• [Dataset entries]:
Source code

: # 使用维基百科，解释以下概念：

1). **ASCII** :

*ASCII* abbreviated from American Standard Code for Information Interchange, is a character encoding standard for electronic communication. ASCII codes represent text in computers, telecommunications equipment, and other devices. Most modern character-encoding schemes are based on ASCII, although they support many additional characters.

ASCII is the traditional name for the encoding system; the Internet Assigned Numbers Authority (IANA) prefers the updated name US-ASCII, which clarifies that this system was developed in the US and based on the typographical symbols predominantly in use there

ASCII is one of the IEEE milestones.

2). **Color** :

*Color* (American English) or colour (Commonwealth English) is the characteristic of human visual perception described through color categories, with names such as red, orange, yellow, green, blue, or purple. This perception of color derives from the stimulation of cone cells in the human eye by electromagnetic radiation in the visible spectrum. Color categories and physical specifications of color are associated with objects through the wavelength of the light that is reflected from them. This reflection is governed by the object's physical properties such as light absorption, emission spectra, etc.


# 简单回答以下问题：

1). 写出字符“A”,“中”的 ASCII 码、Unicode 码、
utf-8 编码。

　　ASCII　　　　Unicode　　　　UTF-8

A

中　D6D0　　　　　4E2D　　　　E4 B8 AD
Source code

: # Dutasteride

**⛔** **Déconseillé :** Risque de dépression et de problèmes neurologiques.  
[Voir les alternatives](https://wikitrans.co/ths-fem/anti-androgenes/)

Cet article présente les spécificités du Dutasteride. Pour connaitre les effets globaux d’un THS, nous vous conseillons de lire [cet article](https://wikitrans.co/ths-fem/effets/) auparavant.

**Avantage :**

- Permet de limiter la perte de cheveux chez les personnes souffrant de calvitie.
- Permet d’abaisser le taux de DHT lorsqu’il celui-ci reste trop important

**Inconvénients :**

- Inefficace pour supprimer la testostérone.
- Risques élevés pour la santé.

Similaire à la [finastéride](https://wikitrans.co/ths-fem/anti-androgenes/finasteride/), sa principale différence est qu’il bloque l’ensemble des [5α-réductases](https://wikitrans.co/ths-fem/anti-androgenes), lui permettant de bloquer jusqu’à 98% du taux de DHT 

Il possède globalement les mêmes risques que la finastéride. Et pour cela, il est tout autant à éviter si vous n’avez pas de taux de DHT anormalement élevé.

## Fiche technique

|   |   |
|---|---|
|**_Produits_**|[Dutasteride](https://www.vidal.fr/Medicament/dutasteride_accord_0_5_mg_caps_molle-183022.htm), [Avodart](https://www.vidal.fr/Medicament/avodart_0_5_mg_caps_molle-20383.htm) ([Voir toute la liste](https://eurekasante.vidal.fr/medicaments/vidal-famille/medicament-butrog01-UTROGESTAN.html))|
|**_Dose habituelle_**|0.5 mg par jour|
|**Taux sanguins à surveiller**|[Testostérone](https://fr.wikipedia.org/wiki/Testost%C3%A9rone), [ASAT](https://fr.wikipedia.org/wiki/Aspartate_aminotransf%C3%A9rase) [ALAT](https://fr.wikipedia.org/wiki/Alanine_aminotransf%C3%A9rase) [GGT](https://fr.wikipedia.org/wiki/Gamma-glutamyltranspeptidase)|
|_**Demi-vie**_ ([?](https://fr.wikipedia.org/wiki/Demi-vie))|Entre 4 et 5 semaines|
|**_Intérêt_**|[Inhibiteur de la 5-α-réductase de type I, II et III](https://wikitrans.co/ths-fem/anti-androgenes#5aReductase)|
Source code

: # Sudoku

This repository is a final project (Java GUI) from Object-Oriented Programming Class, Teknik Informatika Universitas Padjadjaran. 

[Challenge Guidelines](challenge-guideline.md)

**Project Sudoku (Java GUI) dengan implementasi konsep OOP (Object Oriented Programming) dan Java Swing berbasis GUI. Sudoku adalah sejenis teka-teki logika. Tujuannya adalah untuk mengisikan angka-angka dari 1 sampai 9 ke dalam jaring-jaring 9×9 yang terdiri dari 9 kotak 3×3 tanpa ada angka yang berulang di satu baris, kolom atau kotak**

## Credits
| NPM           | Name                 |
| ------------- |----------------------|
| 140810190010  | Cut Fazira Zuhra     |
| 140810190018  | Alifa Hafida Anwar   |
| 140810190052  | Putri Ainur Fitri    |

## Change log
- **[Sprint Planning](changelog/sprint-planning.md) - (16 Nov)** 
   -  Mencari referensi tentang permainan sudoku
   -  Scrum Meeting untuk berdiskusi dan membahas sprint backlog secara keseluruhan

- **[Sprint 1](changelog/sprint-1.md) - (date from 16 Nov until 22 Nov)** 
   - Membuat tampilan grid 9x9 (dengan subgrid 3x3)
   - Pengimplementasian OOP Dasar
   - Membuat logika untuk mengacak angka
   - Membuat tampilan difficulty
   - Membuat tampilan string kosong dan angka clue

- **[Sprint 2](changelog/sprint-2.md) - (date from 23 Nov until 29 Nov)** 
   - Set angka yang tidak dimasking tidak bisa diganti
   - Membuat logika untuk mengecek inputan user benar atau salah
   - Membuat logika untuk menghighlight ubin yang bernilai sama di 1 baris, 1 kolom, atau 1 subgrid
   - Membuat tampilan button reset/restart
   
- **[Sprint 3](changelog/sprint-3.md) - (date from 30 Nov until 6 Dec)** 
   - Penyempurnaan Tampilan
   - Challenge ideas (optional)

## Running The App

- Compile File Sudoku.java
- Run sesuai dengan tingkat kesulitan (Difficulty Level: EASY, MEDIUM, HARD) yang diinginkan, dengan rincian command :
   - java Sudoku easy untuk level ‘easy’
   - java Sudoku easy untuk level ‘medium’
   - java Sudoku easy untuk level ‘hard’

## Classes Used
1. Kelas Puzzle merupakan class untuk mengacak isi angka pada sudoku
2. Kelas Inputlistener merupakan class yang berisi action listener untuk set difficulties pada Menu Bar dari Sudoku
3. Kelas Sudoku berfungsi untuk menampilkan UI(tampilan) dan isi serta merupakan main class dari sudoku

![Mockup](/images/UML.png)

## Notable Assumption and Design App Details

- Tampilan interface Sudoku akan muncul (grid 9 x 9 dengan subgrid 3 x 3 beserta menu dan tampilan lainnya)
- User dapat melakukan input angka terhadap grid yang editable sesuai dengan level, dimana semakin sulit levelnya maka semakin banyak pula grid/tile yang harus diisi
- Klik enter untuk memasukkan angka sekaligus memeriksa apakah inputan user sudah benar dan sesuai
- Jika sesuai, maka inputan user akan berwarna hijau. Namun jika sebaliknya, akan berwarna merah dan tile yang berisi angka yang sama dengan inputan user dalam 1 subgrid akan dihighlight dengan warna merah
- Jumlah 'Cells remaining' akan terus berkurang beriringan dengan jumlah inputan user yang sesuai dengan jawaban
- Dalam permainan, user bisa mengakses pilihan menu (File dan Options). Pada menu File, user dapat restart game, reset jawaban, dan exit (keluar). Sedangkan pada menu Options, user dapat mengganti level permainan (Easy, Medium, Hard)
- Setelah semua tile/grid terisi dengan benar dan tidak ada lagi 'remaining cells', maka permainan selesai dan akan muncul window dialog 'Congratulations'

• [Exercise goal]: Check the listing for the word "kolom". Show each line that has it.

• [The completed task]:
**Project Sudoku (Java GUI) dengan implementasi konsep OOP (Object Oriented Programming) dan Java Swing berbasis GUI. Sudoku adalah sejenis teka-teki logika. Tujuannya adalah untuk mengisikan angka-angka dari 1 sampai 9 ke dalam jaring-jaring 9×9 yang terdiri dari 9 kotak 3×3 tanpa ada angka yang berulang di satu baris, kolom atau kotak**
   - Membuat logika untuk menghighlight ubin yang bernilai sama di 1 baris, 1 kolom, atau 1 subgrid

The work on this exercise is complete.